Christopher Dawson es todo un clásico, valorado cada día más por su rigor y penetración.
A Dawson le debemos mucho. Por ejemplo, un conocimiento más profundo de lo que es Europa y del peso de la fe cristiana en la génesis y desarrollo de este curioso “continente”. O también esa mirada que es capaz de distinguir la religión en el trasfondo de tantos fenómenos históricos, políticos, sociales, culturales, que quedan así iluminados y se comprenden mucho mejor (sucede muchas veces con Dawson que lo que dice parece evidente… y sin embargo nadie, o casi nadie, lo había expresado).
En esta ocasión, Ediciones Encuentro nos brinda un texto que, bajo el título Los dioses de la Revolución, no es otra cosa que una obra póstuma de Dawson que se centra en la Revolución francesa: su génesis intelectual, su desarrollo y su legado.
¿Y qué encontramos? Pues yo diría que encontramos a un Dawson que sigue descubriendo el hilo de la religión tras los acontecimientos históricos, en este caso en el muy evidente intento revolucionario de crear una religión política que sustituyera a la fe católica mayoritaria entre el pueblo francés. Además, es un Dawson que ha leído mucho, que ha pensado mucho, que ha atado muchos cabos, que conoce no sólo los datos de manual, sino detalles concretos poco conocidos pero relevantes, y que explica su tema como hace un buen profesor: sin ser para nada prolijo ni académico, haciendo una síntesis de lo realmente relevante y explicándolo con soltura.

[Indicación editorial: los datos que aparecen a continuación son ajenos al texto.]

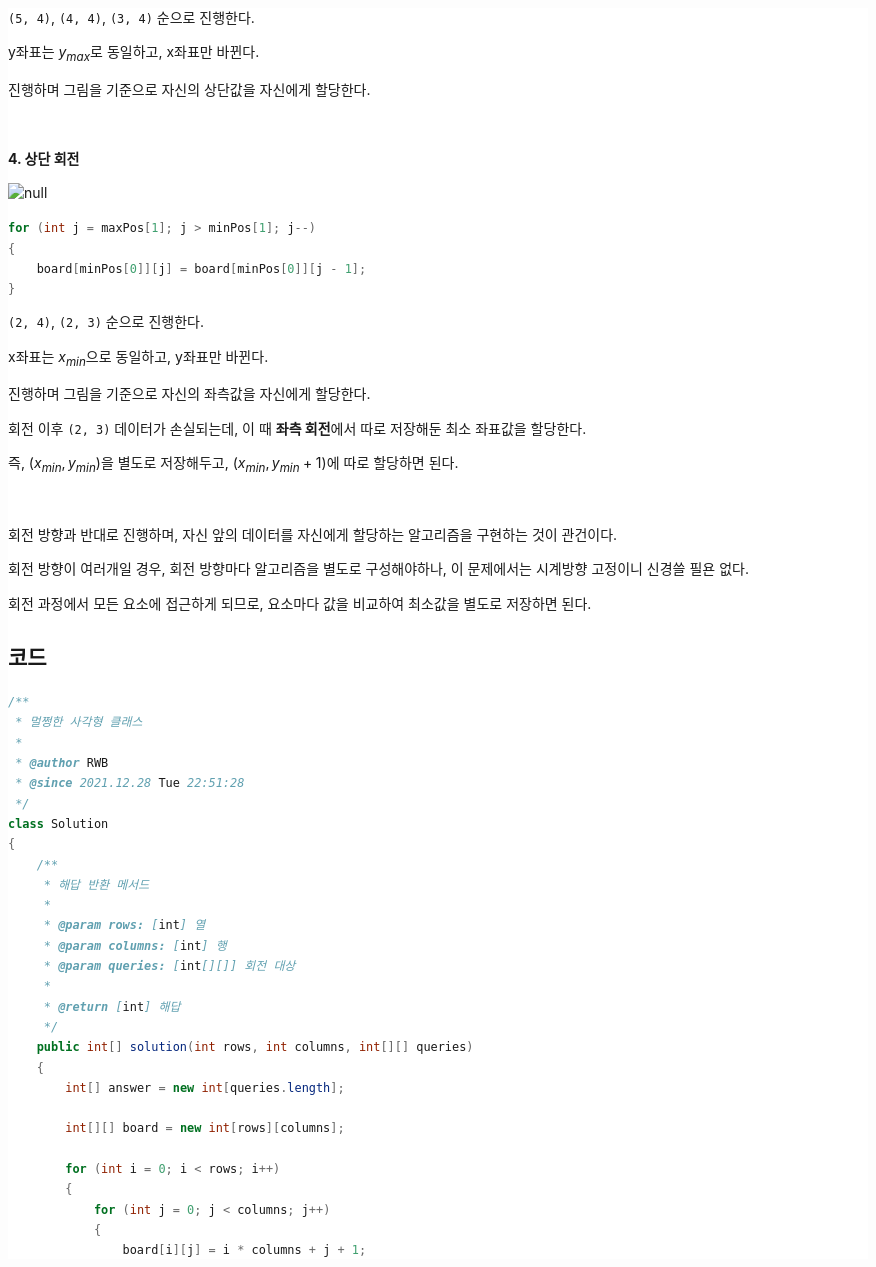 `(5, 4)`, `(4, 4)`, `(3, 4)` 순으로 진행한다.

y좌표는 $y_{max}$로 동일하고, x좌표만 바뀐다.

진행하며 그림을 기준으로 자신의 상단값을 자신에게 할당한다.

<br />

**4. 상단 회전**

![null](https://user-images.githubusercontent.com/50317129/147632660-a9fcebbf-4e93-476d-8520-658c8a5bcdd7.png)

``` java
for (int j = maxPos[1]; j > minPos[1]; j--)
{
	board[minPos[0]][j] = board[minPos[0]][j - 1];
}
```

`(2, 4)`, `(2, 3)` 순으로 진행한다.

x좌표는 $x_{min}$으로 동일하고, y좌표만 바뀐다.

진행하며 그림을 기준으로 자신의 좌측값을 자신에게 할당한다.

회전 이후 `(2, 3)` 데이터가 손실되는데, 이 때 **좌측 회전**에서 따로 저장해둔 최소 좌표값을 할당한다.

즉, $(x_{min}, y_{min})$을 별도로 저장해두고, $(x_{min}, y_{min} + 1)$에 따로 할당하면 된다.

<br />

회전 방향과 반대로 진행하며, 자신 앞의 데이터를 자신에게 할당하는 알고리즘을 구현하는 것이 관건이다.

회전 방향이 여러개일 경우, 회전 방향마다 알고리즘을 별도로 구성해야하나, 이 문제에서는 시계방향 고정이니 신경쓸 필욘 없다.

회전 과정에서 모든 요소에 접근하게 되므로, 요소마다 값을 비교하여 최소값을 별도로 저장하면 된다.





## 코드

``` java
/**
 * 멀쩡한 사각형 클래스
 *
 * @author RWB
 * @since 2021.12.28 Tue 22:51:28
 */
class Solution
{
	/**
	 * 해답 반환 메서드
	 *
	 * @param rows: [int] 열
	 * @param columns: [int] 행
	 * @param queries: [int[][]] 회전 대상
	 *
	 * @return [int] 해답
	 */
	public int[] solution(int rows, int columns, int[][] queries)
	{
		int[] answer = new int[queries.length];
		
		int[][] board = new int[rows][columns];
		
		for (int i = 0; i < rows; i++)
		{
			for (int j = 0; j < columns; j++)
			{
				board[i][j] = i * columns + j + 1;
```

No hay nada que pueda sustituir la lectura de un libro de este tipo, pero para abrir boca aquí tienen algunas de las afirmaciones contenidas en este Los dioses de la Revolución:
- Sobre la revolución inglesa de 1688: “Nunca antes se había revelado tan a las claras la influencia de los intereses de clase y la codicia egoísta en la acción política. Es la victoria de la oligarquía y el privilegio frente a la monarquía y la prerrogativa. El nuevo régimen es esencialmente un Estado clasista en el que las grandes familias whig controlan el gobierno”.
- “La Ilustración puede considerarse como una segunda Reforma que traslada la rebelión contra la autoridad y la tradición desde la esfera de la teología a la de la cultura secular”.
- “Es la Iglesia la institución que casi en solitario y con no poco éxito labora por la causa de la educación popular, mientras que los filósofos se contentan con dedicar sus energías a la ilustración de la pequeña grey de los ricos, la gente de buena cuna y bien educada que constituye la opinión pública”.
- “Incluso antes de que viera venir la Revolución, el gobierno del rey adopta medidas revolucionarias como la abolición de los Parlements, de la Compañía de Jesús y de las corporaciones, lo cual interfiere profundamente en la vida social y económica del país”.
- “La voluntad general no es la abstracción benevolente que veneran los discípulos de Rousseau, sino una fiera voluntad de poder que destruye todo lo que se interponga en su camino, sea hombre o institución”.
- “Esta nueva religión no es algo meramente ideal. Tiene su jerarquía y organización eclesiásticas: la orden de la masonería, cuyo desarrollo alcanza su clímax durante las dos décadas anteriores a la Revolución”.
- “Lo que la Revolución exige es una nueva religión civil de espíritu totalitario, cuya tarea fundamental, por delante de cualquier otra cosa, sea el servicio al Estado”.
- “La Revolución ejerce un poder más absoluto que cualquier autócrata del pasado”.
El libro viene enriquecido, además, con varios textos introductorios que, creo, tienen valor por sí mismos. Empezando por la presentación de Jerónimo Molina Cano, sugerente, erudita y que centra admirablemente bien la cuestión, que no es otra que el de las religiones de Estado o religiones seculares. Como ya señalaba el propio Dawson cuando escribió que el Estado del futuro no será político, sino “nurse, maestro y empresario”.
En la breve introducción, apenas tres páginas, de Arnold Toynbee, leemos que “Con la Revolución, una religión antigua y siniestra, mucho tiempo en letargo y activada repentinamente con una violencia elemental, resucita el culto fanático al poderío de la colectividad humana. El Terror ha sido el primero de los crímenes masivos cometidos en nombre de esta religión demoníaca durante los últimos ciento setenta años”. Esto se escribía en 1972, año de la publicación de esta obra. Seguimos en lo mismo y su análisis sigue siendo plenamente válido y actual.